Civilizations rise and fall, but towering over them are the Lines, groupings of originally 1000 immortal shatterlings though in time some are lost to attrition – all clones of a single person to start with – that have the most advanced ships, tech, and go on Circuits around the Galaxy, meeting once every 200k years to mix their memories. Of course travel being sub-light they spend most time in stasis or slow-time – they can and do slow time at will with “syncromesh”, so of those 6 Million years each shatterling lived several tens of thousands – bookworms tunneling through the pages of history as they are called by entities that actually lived through millions of years though at a slow pace
The shatterlings are almost as benevolent gods to the “turnover” civilizations of the Galaxy and they trade and do good works like preventing stars to go supernova, moving planets out of harm’s way…
The story focuses on 3 main characters – 2 shatterlings of the Gentian line Campion and Purslane – Campion is brash and just on the right side of censure for various actions or inactions – Purslane has the best ship of the Gentian line and is patient and determined, making a good match with her illicit lover Campion – the shatterlings are supposed to go alone on their circuits and not form bonds…
Also in small restropect chunks we get to see the original Gentian, Abigail, millions of years ago in The Golden Hour – that’s a literal name – when humanity lived in the Solar system only and the shatterling project originated and some of how the Lines formed.

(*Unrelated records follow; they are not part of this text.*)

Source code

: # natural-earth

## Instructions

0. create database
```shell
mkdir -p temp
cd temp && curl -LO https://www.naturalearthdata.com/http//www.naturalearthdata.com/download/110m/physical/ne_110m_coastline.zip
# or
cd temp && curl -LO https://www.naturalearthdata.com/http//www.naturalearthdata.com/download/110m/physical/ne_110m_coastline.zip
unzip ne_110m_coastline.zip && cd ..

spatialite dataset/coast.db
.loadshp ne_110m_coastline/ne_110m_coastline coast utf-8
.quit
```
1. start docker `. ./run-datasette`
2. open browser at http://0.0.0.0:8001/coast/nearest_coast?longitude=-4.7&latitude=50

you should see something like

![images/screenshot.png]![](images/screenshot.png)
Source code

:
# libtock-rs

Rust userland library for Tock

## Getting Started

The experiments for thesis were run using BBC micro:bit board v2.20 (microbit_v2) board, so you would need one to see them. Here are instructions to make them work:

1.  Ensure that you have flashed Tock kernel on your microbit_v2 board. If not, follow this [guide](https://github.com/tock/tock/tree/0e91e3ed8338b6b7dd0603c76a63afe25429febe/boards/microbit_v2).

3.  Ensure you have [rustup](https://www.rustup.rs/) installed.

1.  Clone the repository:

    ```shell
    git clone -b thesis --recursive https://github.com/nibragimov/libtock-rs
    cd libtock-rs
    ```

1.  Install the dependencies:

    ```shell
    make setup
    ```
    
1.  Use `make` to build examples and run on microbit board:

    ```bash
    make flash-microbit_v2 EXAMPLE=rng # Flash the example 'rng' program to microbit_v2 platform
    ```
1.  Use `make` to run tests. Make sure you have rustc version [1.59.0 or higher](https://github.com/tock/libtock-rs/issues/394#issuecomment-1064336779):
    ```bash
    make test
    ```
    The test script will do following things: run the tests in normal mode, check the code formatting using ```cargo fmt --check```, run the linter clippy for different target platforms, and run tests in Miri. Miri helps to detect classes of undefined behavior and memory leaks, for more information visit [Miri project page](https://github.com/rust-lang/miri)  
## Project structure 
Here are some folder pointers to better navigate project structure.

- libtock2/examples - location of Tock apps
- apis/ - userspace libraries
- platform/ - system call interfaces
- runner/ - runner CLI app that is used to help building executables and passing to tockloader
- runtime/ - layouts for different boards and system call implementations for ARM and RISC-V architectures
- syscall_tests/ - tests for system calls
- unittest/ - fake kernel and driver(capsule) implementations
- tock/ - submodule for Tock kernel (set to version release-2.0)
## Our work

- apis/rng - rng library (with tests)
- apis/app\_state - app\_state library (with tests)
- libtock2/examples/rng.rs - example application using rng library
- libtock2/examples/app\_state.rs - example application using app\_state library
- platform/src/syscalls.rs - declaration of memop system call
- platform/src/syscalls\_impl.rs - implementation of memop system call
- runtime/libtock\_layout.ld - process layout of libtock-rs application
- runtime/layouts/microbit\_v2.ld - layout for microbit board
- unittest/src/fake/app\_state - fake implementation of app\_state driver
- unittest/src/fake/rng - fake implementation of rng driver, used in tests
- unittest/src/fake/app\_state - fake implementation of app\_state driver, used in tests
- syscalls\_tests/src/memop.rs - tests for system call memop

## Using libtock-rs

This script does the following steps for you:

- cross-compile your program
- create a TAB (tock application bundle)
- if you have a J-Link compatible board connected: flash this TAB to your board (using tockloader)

Purslane and Campion meeting illicitly on their way to the next Gentian reunion and preparing to falsify their memories before dumping them in the common mix, stop by an obscure planet to fix a stardam put in place to prevent a supernova extinction of the local civilization.
Being late to the meeting, they detour to fix Campion’s ship, and in the process rescue a strange robot of the machine people – Hesperus – with missing memories. Finally on their way to the reunion, they get a very disturbing message and the adventure begins.